Discussion in 'Family, Friends, and Relationships' started by Saturn2, Dec 28, 2015.

  1. Saturn2

    Regular Member

    Joined:
    Dec 27, 2015
    Messages:
    16
    Likes Received:
    0
    Location:
    Philadelphia
    Gender:
    Female
    Sexual Orientation:
    Lesbian
    Out Status:
    A few people
    hey so whats your take on this?
    where to begin?? First of all, I was very emotionally invested in her, which is out of character for me since I don't wear my heart on my sleeve, but she pulled that side of me out. I considered her my girlfriend since we would always get intimate and she even told me not to flirt with other people and stuff.
    About 2 month into our "relationship" her ex came back into the picture. A little backstory on the ex, she and her ex broke up 2 months before meeting me and they dated for 2 years!! I didn't know that at first. Her ex was also emotionally abusive and a cheater. So, when her ex came into the picture I felt really uncomfortable and told her I'd prefer if she didn't speak to her. I didn't want to seem demanding and forceful and make her stop talking to her, but I just let her know it made me uneasy. She continued to talk to her...
    It was also almost a dealbreaker for her that I didn't play videogames! She would beg me to try and I would to try to make her happy. She would always say videogames are important and make her happy. I have interests too, but whenever I would ask her to try my interests she wouldn't even attempt she was always "too tired"...
    As time went by I became very irritated and frustrated by her selfishness in a relationship. I snooped on her facebook (guilty) and found out she cheated on me so I cut her off in August. I know it's a long time. I'm just so angry. It's not the situation where I want her back blah blah. it's just straight up anger I feel.Everything she told ME NOT TO DO she did. Makes me wonder if her ex was the emotionally abusive one or her. I may not have been abused, but I was manipulated for sure...When I stopped talking to her, she never tried to contact me to ask where I was and why I abruptly ended our communications. She didn't care.
    To top it all off she has a new girlfriend, I shouldn't be suprised. I'm still sitting here angry unable to get over the fact that I actually opened up just to be manipulated and lied to. That's why I never usually open up. (pity party over )

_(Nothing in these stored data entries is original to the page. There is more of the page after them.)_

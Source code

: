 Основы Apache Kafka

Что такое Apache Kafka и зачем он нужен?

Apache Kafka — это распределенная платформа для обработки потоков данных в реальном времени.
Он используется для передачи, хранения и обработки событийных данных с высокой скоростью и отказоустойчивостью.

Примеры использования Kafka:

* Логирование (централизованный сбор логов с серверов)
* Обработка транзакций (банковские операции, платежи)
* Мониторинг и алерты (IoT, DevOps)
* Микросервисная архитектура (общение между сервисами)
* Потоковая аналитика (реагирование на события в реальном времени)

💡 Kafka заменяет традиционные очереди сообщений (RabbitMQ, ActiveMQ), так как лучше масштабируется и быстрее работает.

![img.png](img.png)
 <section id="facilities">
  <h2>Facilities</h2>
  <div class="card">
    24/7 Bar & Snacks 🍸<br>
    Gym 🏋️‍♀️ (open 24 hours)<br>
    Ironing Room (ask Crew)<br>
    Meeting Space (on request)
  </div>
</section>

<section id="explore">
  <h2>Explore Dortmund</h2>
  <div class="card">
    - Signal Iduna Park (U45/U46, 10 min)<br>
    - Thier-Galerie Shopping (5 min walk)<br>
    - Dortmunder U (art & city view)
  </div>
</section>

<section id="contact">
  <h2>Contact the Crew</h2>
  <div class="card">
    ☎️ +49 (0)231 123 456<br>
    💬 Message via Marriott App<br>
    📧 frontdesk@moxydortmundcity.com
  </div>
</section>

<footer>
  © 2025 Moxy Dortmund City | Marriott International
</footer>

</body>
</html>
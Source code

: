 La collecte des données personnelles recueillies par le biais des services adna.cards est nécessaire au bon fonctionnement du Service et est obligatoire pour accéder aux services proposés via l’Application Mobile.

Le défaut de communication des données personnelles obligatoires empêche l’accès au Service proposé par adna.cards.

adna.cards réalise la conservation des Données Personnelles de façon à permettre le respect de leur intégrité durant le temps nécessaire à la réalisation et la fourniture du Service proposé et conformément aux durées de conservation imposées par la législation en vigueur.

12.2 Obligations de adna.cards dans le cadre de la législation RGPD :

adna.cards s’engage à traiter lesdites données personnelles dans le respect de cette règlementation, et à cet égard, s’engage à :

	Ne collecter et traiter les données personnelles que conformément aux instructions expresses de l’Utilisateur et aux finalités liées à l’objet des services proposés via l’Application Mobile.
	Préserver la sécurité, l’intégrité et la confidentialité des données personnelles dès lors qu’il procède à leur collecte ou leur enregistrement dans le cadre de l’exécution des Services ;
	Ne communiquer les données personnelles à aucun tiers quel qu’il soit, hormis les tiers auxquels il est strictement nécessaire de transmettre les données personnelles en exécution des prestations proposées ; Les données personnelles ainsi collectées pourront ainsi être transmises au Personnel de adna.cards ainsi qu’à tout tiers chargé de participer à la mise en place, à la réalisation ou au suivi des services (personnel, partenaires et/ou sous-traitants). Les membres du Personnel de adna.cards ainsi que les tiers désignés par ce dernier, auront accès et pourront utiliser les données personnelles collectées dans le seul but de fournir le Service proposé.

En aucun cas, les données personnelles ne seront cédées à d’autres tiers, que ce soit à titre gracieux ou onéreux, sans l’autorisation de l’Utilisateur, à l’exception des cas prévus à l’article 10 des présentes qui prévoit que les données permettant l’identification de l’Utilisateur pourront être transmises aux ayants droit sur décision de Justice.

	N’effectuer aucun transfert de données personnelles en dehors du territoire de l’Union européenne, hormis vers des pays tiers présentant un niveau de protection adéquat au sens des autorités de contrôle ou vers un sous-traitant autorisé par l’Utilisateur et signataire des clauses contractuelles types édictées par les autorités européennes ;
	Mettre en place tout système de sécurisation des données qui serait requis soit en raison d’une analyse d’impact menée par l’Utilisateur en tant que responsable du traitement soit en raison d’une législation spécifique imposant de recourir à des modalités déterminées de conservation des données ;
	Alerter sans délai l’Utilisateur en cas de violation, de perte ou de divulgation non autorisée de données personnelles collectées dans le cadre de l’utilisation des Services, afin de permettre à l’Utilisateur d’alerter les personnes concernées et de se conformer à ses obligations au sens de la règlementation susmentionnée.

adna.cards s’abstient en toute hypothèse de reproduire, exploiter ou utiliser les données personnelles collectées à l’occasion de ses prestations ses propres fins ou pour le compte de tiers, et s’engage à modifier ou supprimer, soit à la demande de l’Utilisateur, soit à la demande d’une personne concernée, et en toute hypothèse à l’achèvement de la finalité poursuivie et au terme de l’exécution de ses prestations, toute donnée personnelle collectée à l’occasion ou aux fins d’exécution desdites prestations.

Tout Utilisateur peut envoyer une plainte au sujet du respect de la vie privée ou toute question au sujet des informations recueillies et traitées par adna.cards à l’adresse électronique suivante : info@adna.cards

    sorry if it was long... I could put so much more,
     
  2. McFlub

    Regular Member

    Joined:
    Dec 8, 2015
    Messages:
    8
    Likes Received:
    0
    Location:
    Tennessee
    Gender:
    Male
    Sexual Orientation:
    Bisexual
    I think it's important to acknowledge that you did the right thing by cutting her off. I see no reason why you should keep someone in your life that would wrong you with no apparent remorse.

    That said, it's only natural for feelings to resurface over something, especially this girl who you felt so strongly about. My only advice is don't let it consume you. Experience the feeling and move on, don't dwell on it and allow it to hurt you any more than it has to.

    Hope that helps!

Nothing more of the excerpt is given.